■ What is required:
Begin at the first line of the data and copy each line through the one containing "LED buttons can", that line included, with no pictures.

------------

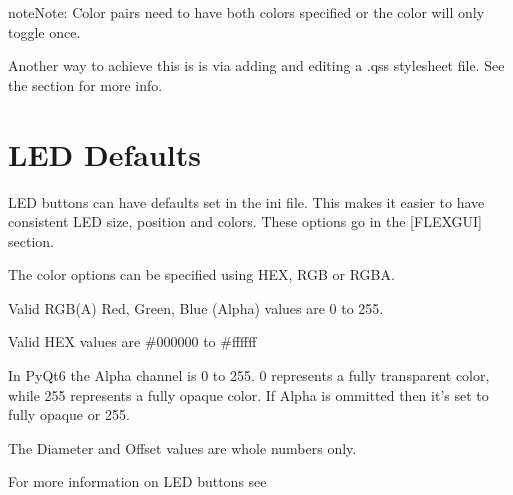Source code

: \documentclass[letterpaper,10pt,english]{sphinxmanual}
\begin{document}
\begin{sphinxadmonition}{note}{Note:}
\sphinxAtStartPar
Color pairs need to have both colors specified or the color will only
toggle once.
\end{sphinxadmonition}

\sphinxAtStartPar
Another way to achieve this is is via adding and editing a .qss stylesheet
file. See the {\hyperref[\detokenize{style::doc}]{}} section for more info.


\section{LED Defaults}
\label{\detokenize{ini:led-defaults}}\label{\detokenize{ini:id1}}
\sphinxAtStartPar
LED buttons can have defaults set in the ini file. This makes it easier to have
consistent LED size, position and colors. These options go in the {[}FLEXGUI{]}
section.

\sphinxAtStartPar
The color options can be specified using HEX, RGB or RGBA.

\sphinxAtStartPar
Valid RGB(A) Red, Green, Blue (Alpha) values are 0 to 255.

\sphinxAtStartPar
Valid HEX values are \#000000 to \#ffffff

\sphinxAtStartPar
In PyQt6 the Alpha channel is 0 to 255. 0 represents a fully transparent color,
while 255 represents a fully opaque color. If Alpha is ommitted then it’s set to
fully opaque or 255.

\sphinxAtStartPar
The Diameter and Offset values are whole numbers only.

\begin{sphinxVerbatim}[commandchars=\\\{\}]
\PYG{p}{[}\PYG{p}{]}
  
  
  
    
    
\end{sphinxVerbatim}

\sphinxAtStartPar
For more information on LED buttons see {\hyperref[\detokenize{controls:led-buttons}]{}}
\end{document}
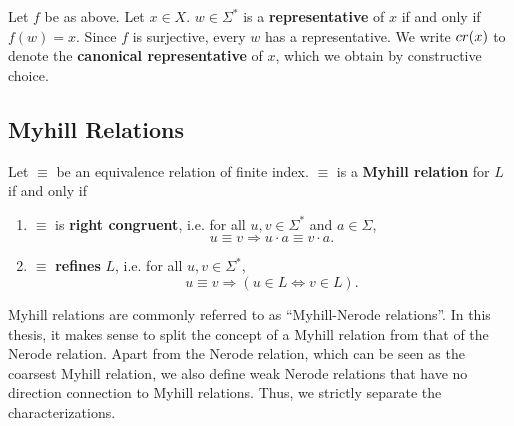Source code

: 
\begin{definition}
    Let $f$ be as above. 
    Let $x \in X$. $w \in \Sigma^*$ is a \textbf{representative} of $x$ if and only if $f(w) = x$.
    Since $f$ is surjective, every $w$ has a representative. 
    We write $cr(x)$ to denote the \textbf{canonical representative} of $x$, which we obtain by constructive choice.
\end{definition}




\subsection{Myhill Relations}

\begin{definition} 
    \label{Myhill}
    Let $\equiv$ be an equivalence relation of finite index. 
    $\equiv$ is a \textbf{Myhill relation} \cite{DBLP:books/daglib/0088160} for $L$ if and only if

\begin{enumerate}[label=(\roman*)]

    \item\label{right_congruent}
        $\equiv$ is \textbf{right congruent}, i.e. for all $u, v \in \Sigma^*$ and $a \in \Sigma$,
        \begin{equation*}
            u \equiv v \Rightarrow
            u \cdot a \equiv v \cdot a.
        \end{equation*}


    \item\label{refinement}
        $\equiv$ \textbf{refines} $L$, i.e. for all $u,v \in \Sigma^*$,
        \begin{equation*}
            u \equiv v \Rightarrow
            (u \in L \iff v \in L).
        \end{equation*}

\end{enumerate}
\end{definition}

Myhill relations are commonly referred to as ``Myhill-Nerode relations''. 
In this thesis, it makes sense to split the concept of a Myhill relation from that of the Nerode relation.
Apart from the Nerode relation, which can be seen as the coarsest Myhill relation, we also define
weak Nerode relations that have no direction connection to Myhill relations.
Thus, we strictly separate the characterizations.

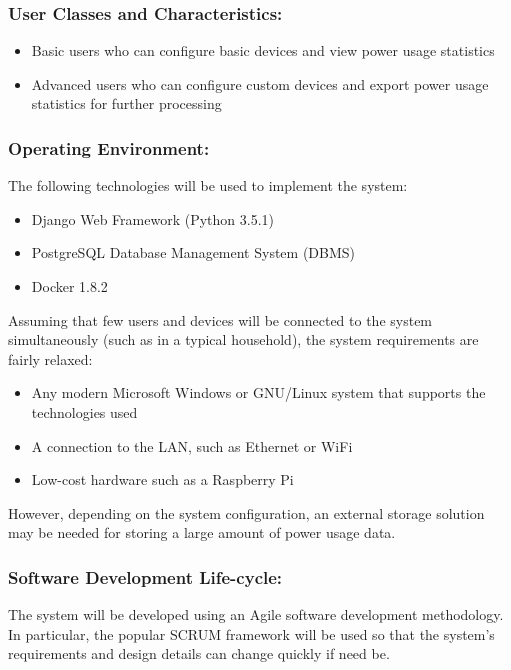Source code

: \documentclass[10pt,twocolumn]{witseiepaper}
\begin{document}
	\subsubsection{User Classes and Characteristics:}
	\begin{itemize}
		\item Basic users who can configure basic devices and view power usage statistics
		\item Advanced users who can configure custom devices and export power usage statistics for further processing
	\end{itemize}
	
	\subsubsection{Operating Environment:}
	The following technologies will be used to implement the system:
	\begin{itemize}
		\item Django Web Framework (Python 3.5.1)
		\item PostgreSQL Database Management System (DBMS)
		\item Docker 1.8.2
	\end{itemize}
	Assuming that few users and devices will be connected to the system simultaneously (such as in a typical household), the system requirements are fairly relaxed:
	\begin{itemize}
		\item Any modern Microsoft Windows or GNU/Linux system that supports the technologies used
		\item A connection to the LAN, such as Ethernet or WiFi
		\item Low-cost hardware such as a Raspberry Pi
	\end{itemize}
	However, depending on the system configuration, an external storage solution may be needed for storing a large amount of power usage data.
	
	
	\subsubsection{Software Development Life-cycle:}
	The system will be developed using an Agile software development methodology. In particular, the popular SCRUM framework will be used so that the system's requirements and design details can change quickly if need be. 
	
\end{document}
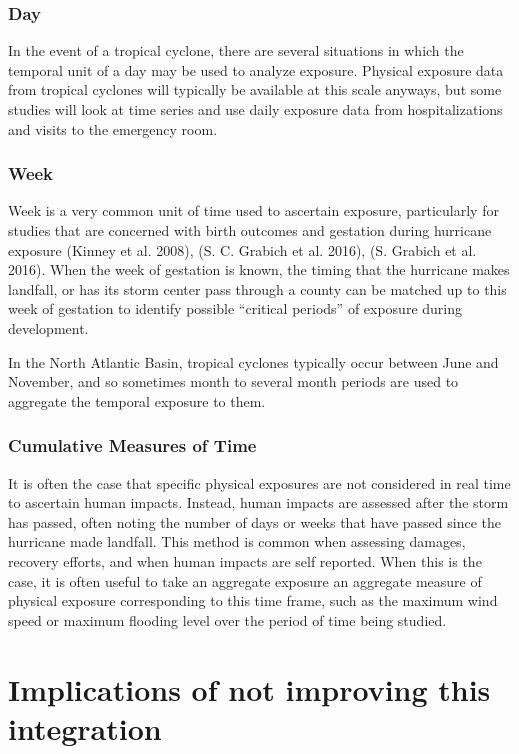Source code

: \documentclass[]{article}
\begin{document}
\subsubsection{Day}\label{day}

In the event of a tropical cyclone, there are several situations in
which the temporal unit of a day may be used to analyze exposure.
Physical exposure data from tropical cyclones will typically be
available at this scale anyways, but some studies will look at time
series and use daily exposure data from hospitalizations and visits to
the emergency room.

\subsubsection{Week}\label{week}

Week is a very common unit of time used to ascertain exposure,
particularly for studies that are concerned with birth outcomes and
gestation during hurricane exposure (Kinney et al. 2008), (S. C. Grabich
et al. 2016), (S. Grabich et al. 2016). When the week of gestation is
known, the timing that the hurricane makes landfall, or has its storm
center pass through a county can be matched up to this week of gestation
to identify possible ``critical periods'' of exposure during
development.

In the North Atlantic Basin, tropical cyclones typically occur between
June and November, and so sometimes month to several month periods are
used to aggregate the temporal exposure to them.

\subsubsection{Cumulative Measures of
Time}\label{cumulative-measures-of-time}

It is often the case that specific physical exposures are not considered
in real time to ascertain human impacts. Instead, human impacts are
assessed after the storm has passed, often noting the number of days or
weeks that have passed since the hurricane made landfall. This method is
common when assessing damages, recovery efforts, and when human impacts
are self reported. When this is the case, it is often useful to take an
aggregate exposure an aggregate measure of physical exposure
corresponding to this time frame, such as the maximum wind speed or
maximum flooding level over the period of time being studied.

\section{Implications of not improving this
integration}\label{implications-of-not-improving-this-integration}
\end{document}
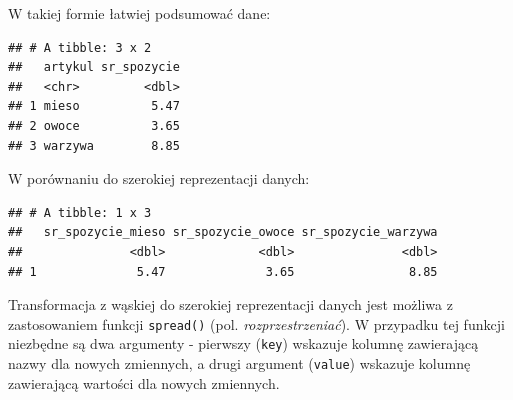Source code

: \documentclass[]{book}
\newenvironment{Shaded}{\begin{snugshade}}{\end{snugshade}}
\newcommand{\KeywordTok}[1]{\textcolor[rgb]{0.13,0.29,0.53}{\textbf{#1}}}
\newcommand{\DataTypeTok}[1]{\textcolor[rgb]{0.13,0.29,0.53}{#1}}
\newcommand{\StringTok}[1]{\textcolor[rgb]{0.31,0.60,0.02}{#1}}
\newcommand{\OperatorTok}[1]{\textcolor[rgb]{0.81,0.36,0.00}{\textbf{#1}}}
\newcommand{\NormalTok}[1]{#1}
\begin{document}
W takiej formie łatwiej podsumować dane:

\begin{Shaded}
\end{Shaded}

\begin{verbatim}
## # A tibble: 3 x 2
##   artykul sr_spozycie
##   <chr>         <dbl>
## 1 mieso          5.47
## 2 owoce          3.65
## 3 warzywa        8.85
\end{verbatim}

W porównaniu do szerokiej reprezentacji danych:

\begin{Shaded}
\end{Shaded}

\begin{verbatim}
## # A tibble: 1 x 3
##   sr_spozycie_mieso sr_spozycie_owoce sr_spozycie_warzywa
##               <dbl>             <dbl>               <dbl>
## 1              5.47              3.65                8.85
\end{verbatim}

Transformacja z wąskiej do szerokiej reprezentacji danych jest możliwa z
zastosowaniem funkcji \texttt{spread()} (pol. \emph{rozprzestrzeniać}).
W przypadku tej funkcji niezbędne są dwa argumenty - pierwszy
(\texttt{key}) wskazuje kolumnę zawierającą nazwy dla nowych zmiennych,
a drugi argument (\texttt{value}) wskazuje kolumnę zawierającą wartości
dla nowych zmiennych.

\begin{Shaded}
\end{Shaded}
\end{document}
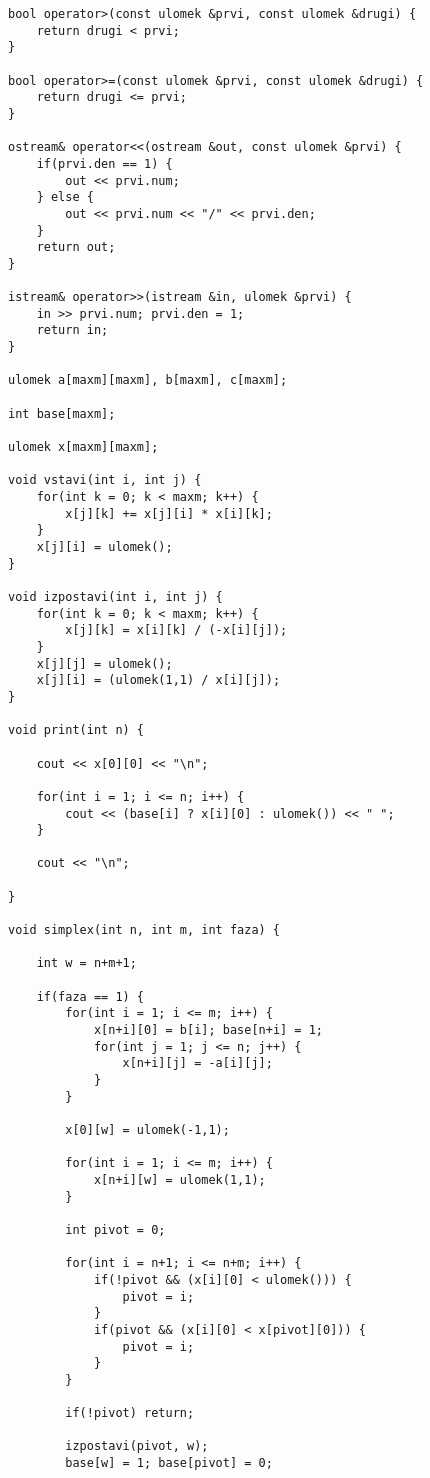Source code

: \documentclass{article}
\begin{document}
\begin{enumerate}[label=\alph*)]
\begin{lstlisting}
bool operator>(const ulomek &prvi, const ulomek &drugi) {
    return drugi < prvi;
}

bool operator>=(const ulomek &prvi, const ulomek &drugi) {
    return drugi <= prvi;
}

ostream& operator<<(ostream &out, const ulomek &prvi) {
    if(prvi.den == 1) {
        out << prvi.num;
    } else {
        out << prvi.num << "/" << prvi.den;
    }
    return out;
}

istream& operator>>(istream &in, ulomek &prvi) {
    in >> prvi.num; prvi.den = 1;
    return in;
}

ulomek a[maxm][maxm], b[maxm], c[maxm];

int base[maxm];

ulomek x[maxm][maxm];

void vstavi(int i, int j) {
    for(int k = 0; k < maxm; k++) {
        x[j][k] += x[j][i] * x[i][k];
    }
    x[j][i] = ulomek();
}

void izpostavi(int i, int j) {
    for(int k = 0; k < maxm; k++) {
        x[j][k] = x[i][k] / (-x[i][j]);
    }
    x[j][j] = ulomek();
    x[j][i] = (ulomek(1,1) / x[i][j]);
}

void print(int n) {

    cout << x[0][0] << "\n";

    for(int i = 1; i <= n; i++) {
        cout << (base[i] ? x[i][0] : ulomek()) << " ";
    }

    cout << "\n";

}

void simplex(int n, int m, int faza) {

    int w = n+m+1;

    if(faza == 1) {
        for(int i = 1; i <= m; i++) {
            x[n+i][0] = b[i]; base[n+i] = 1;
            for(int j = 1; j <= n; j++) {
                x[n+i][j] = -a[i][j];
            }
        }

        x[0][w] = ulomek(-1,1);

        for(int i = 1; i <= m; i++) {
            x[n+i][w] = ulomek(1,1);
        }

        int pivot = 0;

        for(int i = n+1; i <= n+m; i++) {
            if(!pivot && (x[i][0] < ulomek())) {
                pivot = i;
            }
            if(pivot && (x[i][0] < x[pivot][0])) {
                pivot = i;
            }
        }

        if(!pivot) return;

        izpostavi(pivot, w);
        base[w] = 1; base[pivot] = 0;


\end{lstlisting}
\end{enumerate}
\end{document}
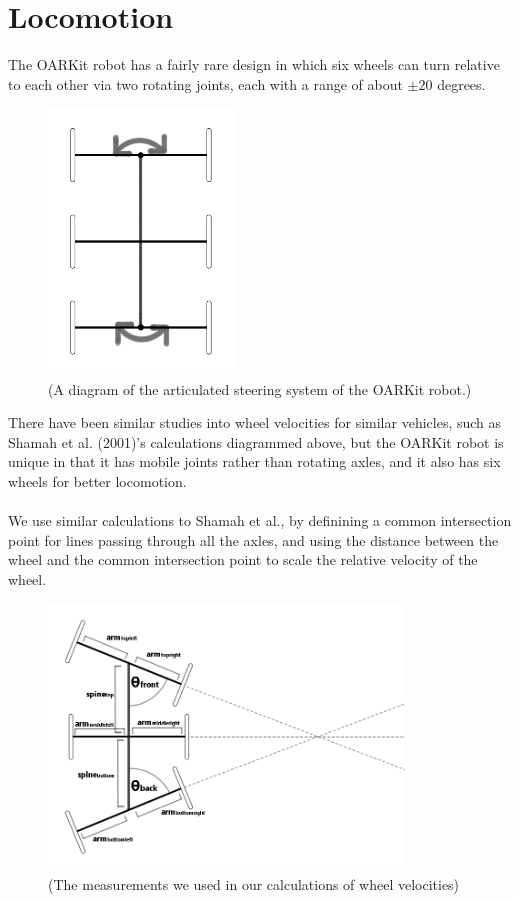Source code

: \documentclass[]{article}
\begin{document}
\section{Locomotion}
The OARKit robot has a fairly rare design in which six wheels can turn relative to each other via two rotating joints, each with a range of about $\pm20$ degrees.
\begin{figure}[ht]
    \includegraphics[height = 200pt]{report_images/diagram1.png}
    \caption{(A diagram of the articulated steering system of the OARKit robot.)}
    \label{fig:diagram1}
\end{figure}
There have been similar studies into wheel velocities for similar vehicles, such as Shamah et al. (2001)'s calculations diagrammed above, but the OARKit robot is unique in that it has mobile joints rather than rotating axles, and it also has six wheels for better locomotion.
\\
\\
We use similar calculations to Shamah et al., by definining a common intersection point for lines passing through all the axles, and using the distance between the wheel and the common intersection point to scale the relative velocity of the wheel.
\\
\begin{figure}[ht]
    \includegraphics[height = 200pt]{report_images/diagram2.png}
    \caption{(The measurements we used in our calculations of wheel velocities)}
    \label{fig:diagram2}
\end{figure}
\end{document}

------------

■ Expected answer:
Source code

: \documentclass[letterpaper,10pt,english]{sphinxmanual}
\begin{document}
\begin{sphinxadmonition}{note}{Note:}
\sphinxAtStartPar
Color pairs need to have both colors specified or the color will only
toggle once.
\end{sphinxadmonition}

\sphinxAtStartPar
Another way to achieve this is is via adding and editing a .qss stylesheet
file. See the {\hyperref[\detokenize{style::doc}]{}} section for more info.


\section{LED Defaults}
\label{\detokenize{ini:led-defaults}}\label{\detokenize{ini:id1}}
\sphinxAtStartPar
LED buttons can have defaults set in the ini file. This makes it easier to have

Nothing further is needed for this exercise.